MOVING INTO YOUR NEW APARTMENT
Getting to your apartment and seeing where you’ll be living for the next 12 months is comforting ~ you’re new home! Knowing it’s rent free makes it that much sweeter!
FIRST DAY OF WORK
One of your co-teachers will likely meet you at your apartment on the first day of work and walk with you to the school. It’s time to meet your other co-workers for the first time and begin introducing yourself to the students ~ they’ll be eager to get a look at their new ‘western’ teacher. After the introductions you’ll be placed on a 3-5 day orientation and training period in order to learn the ropes!
TEACHING ENGLISH MON-FRI
What you’re here for! It usually takes 3-4 weeks to settle into your role as a teacher, familiarize yourself with the schools textbooks, learn and remember the names of your students and develop a rapport with your fellow teachers. Being a good teacher is demanding but watching students learn English – from your teaching – is a truly gratifying feeling.
+ FIELD TRIPS WITH STUDENTS
+ HAVING FUN WITH YOUR STUDENTS
Teaching English will be your job, however, you’ll have plenty of time for adventures during weekends and vacation breaks. Because Korea’s geographically small, and has incredible public transportation, it’s super easy to travel around the country in a short period.
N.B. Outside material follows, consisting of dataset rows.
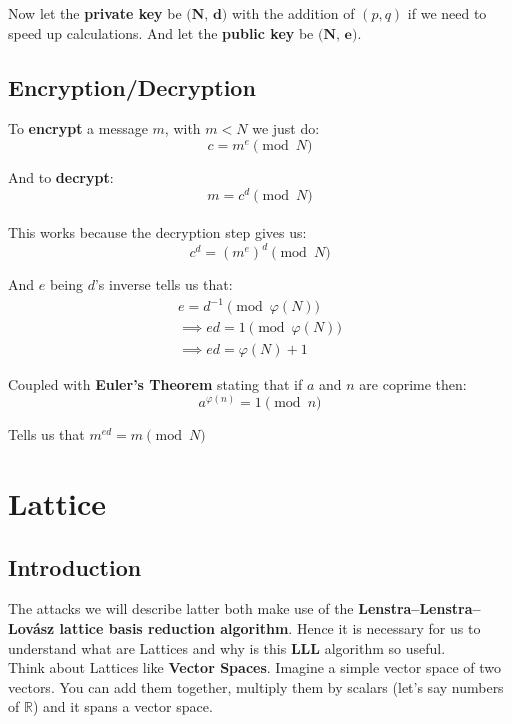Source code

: \documentclass[a4paper,11pt]{article}
\begin{document}
Now let the \textbf{private key} be $\textbf{(N, d)}$ with the addition of $(p, q)$ if we need to speed up calculations.
And let the \textbf{public key} be $\textbf{(N, e)}$.

\subsection{Encryption/Decryption}

To \textbf{encrypt} a message $m$, with $m < N$ we just do:
\[ c = m^e \pmod{N} \]

And to \textbf{decrypt}:
\[ m = c^d \pmod{N} \]\\


This works because the decryption step gives us:
\[ c^d = (m^e)^d \pmod{N} \]

And $e$ being $d$'s inverse tells us that:
\begin{align*}
	e = d^{-1} \pmod{\varphi(N)} \\
	\implies ed = 1 \pmod{\varphi(N)} \\
	\implies ed = \varphi(N) + 1
\end{align*}

Coupled with \textbf{Euler's Theorem} stating that if $a$ and $n$ are coprime then:
\[ a^{\varphi(n)} = 1 \pmod{n} \]

Tells us that $m^{ed} = m \pmod{N}$

\section{Lattice}\label{lattice}

\subsection{Introduction}
The attacks we will describe latter both make use of the \textbf{Lenstra–Lenstra–Lovász lattice basis reduction algorithm}. Hence it is necessary for us to understand what are Lattices and why is this \textbf{LLL} algorithm so useful.\\
Think about Lattices like \textbf{Vector Spaces}. Imagine a simple vector space of two vectors. You can add them together, multiply them by scalars (let's say numbers of $\mathbb{R}$) and it spans a vector space.

\\
\end{document}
Best of all, your monthly salary is more than enough to cover whatever you could possibly want to do!
+ ENDLESS EXPLORING
There’s no shortage of nightlife in Korea’s sprawling entertainment districts. Every weekend, bars, restaurants, clubs and the streets in general are packed with young people looking for a fun night out. If you happen to like singing then you’re in for a treat! Korean’s have a passion for Karaoke and there are themed Karaoke rooms (known as Noribong’s) everywhere…literally everywhere!
Eating out regularly, like once a day regularly, is quite common. There are restaurants on every street serving great Korean food and lots of options for Italian and Western style dishes at affordable prices. In many cases, eating out in Korea is just as cheap as cooking in your apartment.
ABSORBING CULTURE & BECOMING KOREAN
Korea has something for everyone from the ‘cool and interesting’ to the totally ‘weird and whacky!’. Finding your ‘inner Korean’ is only a matter of time once you’re there.